[Activity]
Images do not belong in the copy. Set down all the entries exactly.

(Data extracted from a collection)
*** Begin section ***

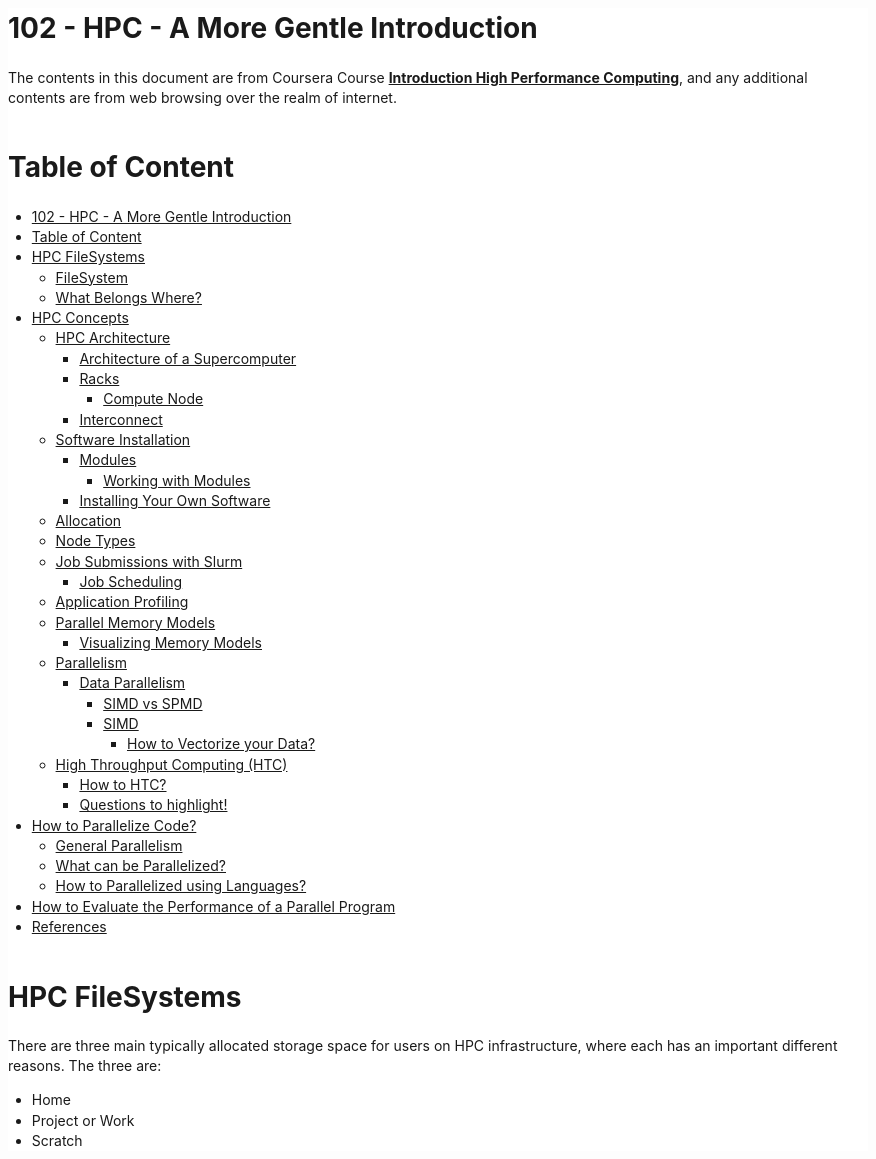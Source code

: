 # 102 - HPC - A More Gentle Introduction
The contents in this document are from Coursera Course [**Introduction High Performance Computing**](https://www.coursera.org/learn/introduction-high-performance-computing), and any additional contents are from web browsing over the realm of internet.

# Table of Content
- [102 - HPC - A More Gentle Introduction](#102---hpc---a-more-gentle-introduction)
- [Table of Content](#table-of-content)
- [HPC FileSystems](#hpc-filesystems)
  - [FileSystem](#filesystem)
  - [What Belongs Where?](#what-belongs-where)
- [HPC Concepts](#hpc-concepts)
  - [HPC Architecture](#hpc-architecture)
    - [Architecture of a Supercomputer](#architecture-of-a-supercomputer)
    - [Racks](#racks)
      - [Compute Node](#compute-node)
    - [Interconnect](#interconnect)
  - [Software Installation](#software-installation)
    - [Modules](#modules)
      - [Working with Modules](#working-with-modules)
    - [Installing Your Own Software](#installing-your-own-software)
  - [Allocation](#allocation)
  - [Node Types](#node-types)
  - [Job Submissions with Slurm](#job-submissions-with-slurm)
    - [Job Scheduling](#job-scheduling)
  - [Application Profiling](#application-profiling)
  - [Parallel Memory Models](#parallel-memory-models)
    - [Visualizing Memory Models](#visualizing-memory-models)
  - [Parallelism](#parallelism)
    - [Data Parallelism](#data-parallelism)
      - [SIMD vs SPMD](#simd-vs-spmd)
      - [SIMD](#simd)
        - [How to Vectorize your Data?](#how-to-vectorize-your-data)
  - [High Throughput Computing (HTC)](#high-throughput-computing-htc)
    - [How to HTC?](#how-to-htc)
    - [Questions to highlight!](#questions-to-highlight)
- [How to Parallelize Code?](#how-to-parallelize-code)
  - [General Parallelism](#general-parallelism)
  - [What can be Parallelized?](#what-can-be-parallelized)
  - [How to Parallelized using Languages?](#how-to-parallelized-using-languages)
- [How to Evaluate the Performance of a Parallel Program](#how-to-evaluate-the-performance-of-a-parallel-program)
- [References](#references)

# HPC FileSystems
There are three main typically allocated storage space for users on HPC infrastructure, where each has an important different reasons. The three are:
- Home
- Project or Work
- Scratch
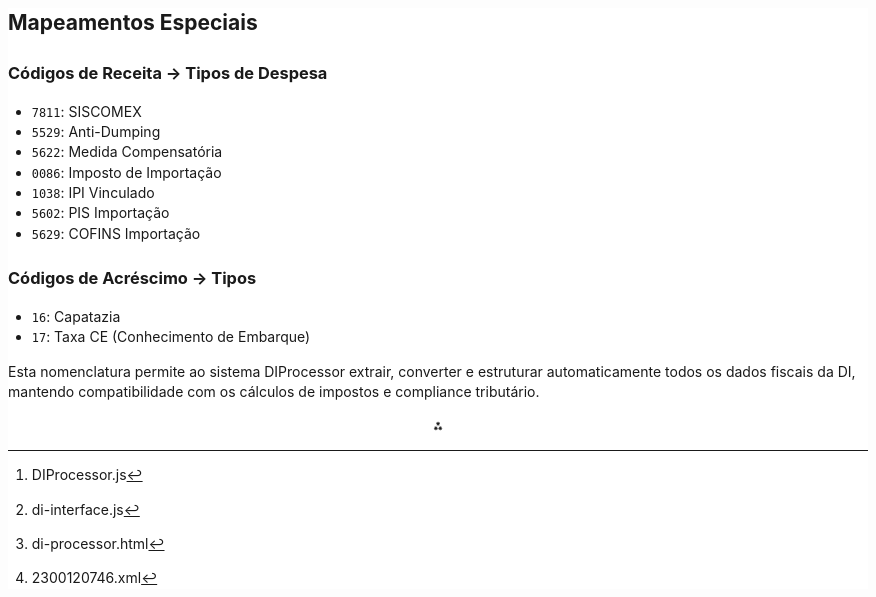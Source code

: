## **Mapeamentos Especiais**

### **Códigos de Receita → Tipos de Despesa**

- `7811`: SISCOMEX
- `5529`: Anti-Dumping
- `5622`: Medida Compensatória
- `0086`: Imposto de Importação
- `1038`: IPI Vinculado
- `5602`: PIS Importação
- `5629`: COFINS Importação


### **Códigos de Acréscimo → Tipos**

- `16`: Capatazia
- `17`: Taxa CE (Conhecimento de Embarque)

Esta nomenclatura permite ao sistema DIProcessor extrair, converter e estruturar automaticamente todos os dados fiscais da DI, mantendo compatibilidade com os cálculos de impostos e compliance tributário.
<span style="display:none">[^1][^2][^3][^4]</span>

<div style="text-align: center">⁂</div>

[^1]: DIProcessor.js

[^2]: di-interface.js

[^3]: di-processor.html

[^4]: 2300120746.xml

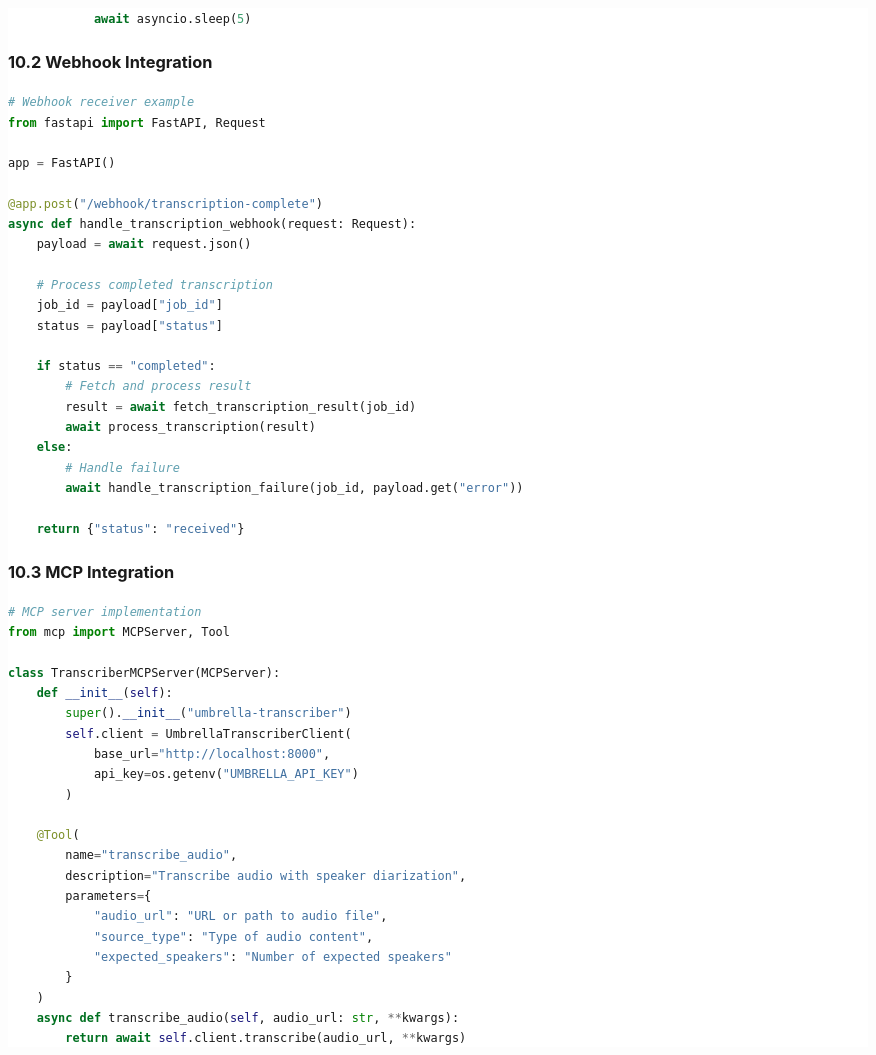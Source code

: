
 ```python
            await asyncio.sleep(5)
```

### 10.2 Webhook Integration

```python
# Webhook receiver example
from fastapi import FastAPI, Request

app = FastAPI()

@app.post("/webhook/transcription-complete")
async def handle_transcription_webhook(request: Request):
    payload = await request.json()
    
    # Process completed transcription
    job_id = payload["job_id"]
    status = payload["status"]
    
    if status == "completed":
        # Fetch and process result
        result = await fetch_transcription_result(job_id)
        await process_transcription(result)
    else:
        # Handle failure
        await handle_transcription_failure(job_id, payload.get("error"))
    
    return {"status": "received"}
```

### 10.3 MCP Integration

```python
# MCP server implementation
from mcp import MCPServer, Tool

class TranscriberMCPServer(MCPServer):
    def __init__(self):
        super().__init__("umbrella-transcriber")
        self.client = UmbrellaTranscriberClient(
            base_url="http://localhost:8000",
            api_key=os.getenv("UMBRELLA_API_KEY")
        )
    
    @Tool(
        name="transcribe_audio",
        description="Transcribe audio with speaker diarization",
        parameters={
            "audio_url": "URL or path to audio file",
            "source_type": "Type of audio content",
            "expected_speakers": "Number of expected speakers"
        }
    )
    async def transcribe_audio(self, audio_url: str, **kwargs):
        return await self.client.transcribe(audio_url, **kwargs)
```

*** End section ***

[Response to this task]
Source code

: # 102 - HPC - A More Gentle Introduction
The contents in this document are from Coursera Course [**Introduction High Performance Computing**](https://www.coursera.org/learn/introduction-high-performance-computing), and any additional contents are from web browsing over the realm of internet.

# Table of Content
- [102 - HPC - A More Gentle Introduction](#102---hpc---a-more-gentle-introduction)
- [Table of Content](#table-of-content)
- [HPC FileSystems](#hpc-filesystems)
  - [FileSystem](#filesystem)
  - [What Belongs Where?](#what-belongs-where)
- [HPC Concepts](#hpc-concepts)
  - [HPC Architecture](#hpc-architecture)
    - [Architecture of a Supercomputer](#architecture-of-a-supercomputer)
    - [Racks](#racks)
      - [Compute Node](#compute-node)
    - [Interconnect](#interconnect)
  - [Software Installation](#software-installation)
    - [Modules](#modules)
      - [Working with Modules](#working-with-modules)
    - [Installing Your Own Software](#installing-your-own-software)
  - [Allocation](#allocation)
  - [Node Types](#node-types)
  - [Job Submissions with Slurm](#job-submissions-with-slurm)
    - [Job Scheduling](#job-scheduling)
  - [Application Profiling](#application-profiling)
  - [Parallel Memory Models](#parallel-memory-models)
    - [Visualizing Memory Models](#visualizing-memory-models)
  - [Parallelism](#parallelism)
    - [Data Parallelism](#data-parallelism)
      - [SIMD vs SPMD](#simd-vs-spmd)
      - [SIMD](#simd)
        - [How to Vectorize your Data?](#how-to-vectorize-your-data)
  - [High Throughput Computing (HTC)](#high-throughput-computing-htc)
    - [How to HTC?](#how-to-htc)
    - [Questions to highlight!](#questions-to-highlight)
- [How to Parallelize Code?](#how-to-parallelize-code)
  - [General Parallelism](#general-parallelism)
  - [What can be Parallelized?](#what-can-be-parallelized)
  - [How to Parallelized using Languages?](#how-to-parallelized-using-languages)
- [How to Evaluate the Performance of a Parallel Program](#how-to-evaluate-the-performance-of-a-parallel-program)
- [References](#references)

# HPC FileSystems
There are three main typically allocated storage space for users on HPC infrastructure, where each has an important different reasons. The three are:
- Home
- Project or Work
- Scratch
Source code

:## **Mapeamentos Especiais**

### **Códigos de Receita → Tipos de Despesa**

- `7811`: SISCOMEX
- `5529`: Anti-Dumping
- `5622`: Medida Compensatória
- `0086`: Imposto de Importação
- `1038`: IPI Vinculado
- `5602`: PIS Importação
- `5629`: COFINS Importação


### **Códigos de Acréscimo → Tipos**

- `16`: Capatazia
- `17`: Taxa CE (Conhecimento de Embarque)

Esta nomenclatura permite ao sistema DIProcessor extrair, converter e estruturar automaticamente todos os dados fiscais da DI, mantendo compatibilidade com os cálculos de impostos e compliance tributário.
<span style="display:none">[^1][^2][^3][^4]</span>

<div style="text-align: center">⁂</div>

[^1]: DIProcessor.js

[^2]: di-interface.js

[^3]: di-processor.html

[^4]: 2300120746.xml

Source code

:
 ```python
            await asyncio.sleep(5)
```

### 10.2 Webhook Integration

```python
# Webhook receiver example
from fastapi import FastAPI, Request

app = FastAPI()

@app.post("/webhook/transcription-complete")
async def handle_transcription_webhook(request: Request):
    payload = await request.json()
    
    # Process completed transcription
    job_id = payload["job_id"]
    status = payload["status"]
    
    if status == "completed":
        # Fetch and process result
        result = await fetch_transcription_result(job_id)
        await process_transcription(result)
    else:
        # Handle failure
        await handle_transcription_failure(job_id, payload.get("error"))
    
    return {"status": "received"}
```

### 10.3 MCP Integration

```python
# MCP server implementation
from mcp import MCPServer, Tool

class TranscriberMCPServer(MCPServer):
    def __init__(self):
        super().__init__("umbrella-transcriber")
        self.client = UmbrellaTranscriberClient(
            base_url="http://localhost:8000",
            api_key=os.getenv("UMBRELLA_API_KEY")
        )
    
    @Tool(
        name="transcribe_audio",
        description="Transcribe audio with speaker diarization",
        parameters={
            "audio_url": "URL or path to audio file",
            "source_type": "Type of audio content",
            "expected_speakers": "Number of expected speakers"
        }
    )
    async def transcribe_audio(self, audio_url: str, **kwargs):
        return await self.client.transcribe(audio_url, **kwargs)
```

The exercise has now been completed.